**Provided entries:**
>>>>

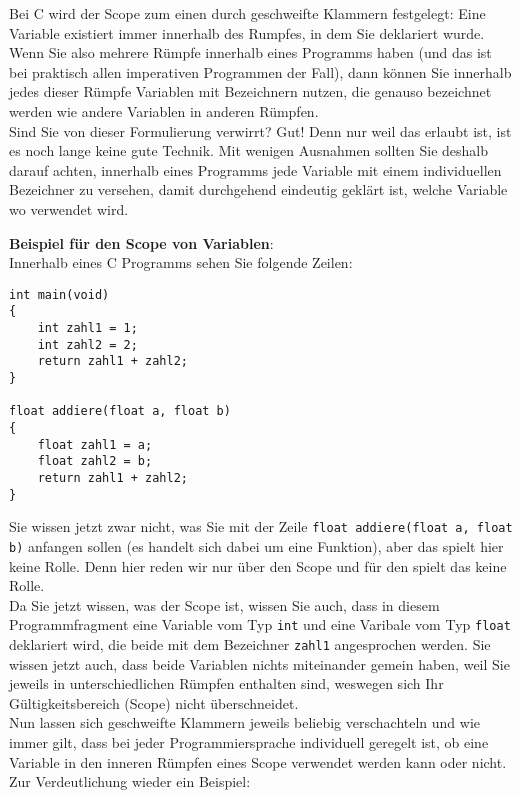 Bei C wird der Scope zum einen durch geschweifte Klammern festgelegt: Eine Variable existiert immer innerhalb des Rumpfes, in dem Sie deklariert wurde. Wenn Sie also mehrere Rümpfe innerhalb eines Programms haben (und das ist bei praktisch allen imperativen Programmen der Fall), dann können Sie innerhalb jedes dieser Rümpfe Variablen mit Bezeichnern nutzen, die genauso bezeichnet werden wie andere Variablen in anderen Rümpfen.\\

Sind Sie von dieser Formulierung verwirrt? Gut! Denn nur weil das erlaubt ist, ist es noch lange keine gute Technik. Mit wenigen Ausnahmen sollten Sie deshalb darauf achten, innerhalb eines Programms jede Variable mit einem individuellen Bezeichner zu versehen, damit durchgehend eindeutig geklärt ist, welche Variable wo verwendet wird.

\textbf{Beispiel für den Scope von Variablen}:\\

Innerhalb eines C Programms sehen Sie folgende Zeilen:\\

\begin{verbatim}
int main(void)
{
	int zahl1 = 1;
	int zahl2 = 2;
	return zahl1 + zahl2;
}

float addiere(float a, float b)
{
	float zahl1 = a;
	float zahl2 = b;
	return zahl1 + zahl2;
}
\end{verbatim}

Sie wissen jetzt zwar nicht, was Sie mit der Zeile \verb|float addiere(float a, float b)| anfangen sollen (es handelt sich dabei um eine Funktion), aber das spielt hier keine Rolle. Denn hier reden wir nur über den Scope und für den spielt das keine Rolle.\\

Da Sie jetzt wissen, was der Scope ist, wissen Sie auch, dass in diesem Programmfragment eine Variable vom Typ \verb|int| und eine Varibale vom Typ \verb|float| deklariert wird, die beide mit dem Bezeichner \verb|zahl1| angesprochen werden. Sie wissen jetzt auch, dass beide Variablen nichts miteinander gemein haben, weil Sie jeweils in unterschiedlichen Rümpfen enthalten sind, weswegen sich Ihr Gültigkeitsbereich (Scope) nicht überschneidet.\\

Nun lassen sich geschweifte Klammern jeweils beliebig verschachteln und wie immer gilt, dass bei jeder Programmiersprache individuell geregelt ist, ob eine Variable in den inneren Rümpfen eines Scope verwendet werden kann oder nicht. Zur Verdeutlichung wieder ein Beispiel:\\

<<<<

**Task details:**
Collect from the data above every line that includes "keine".

**Solution to the problem:**
Sind Sie von dieser Formulierung verwirrt? Gut! Denn nur weil das erlaubt ist, ist es noch lange keine gute Technik. Mit wenigen Ausnahmen sollten Sie deshalb darauf achten, innerhalb eines Programms jede Variable mit einem individuellen Bezeichner zu versehen, damit durchgehend eindeutig geklärt ist, welche Variable wo verwendet wird.
Sie wissen jetzt zwar nicht, was Sie mit der Zeile \verb|float addiere(float a, float b)| anfangen sollen (es handelt sich dabei um eine Funktion), aber das spielt hier keine Rolle. Denn hier reden wir nur über den Scope und für den spielt das keine Rolle.\\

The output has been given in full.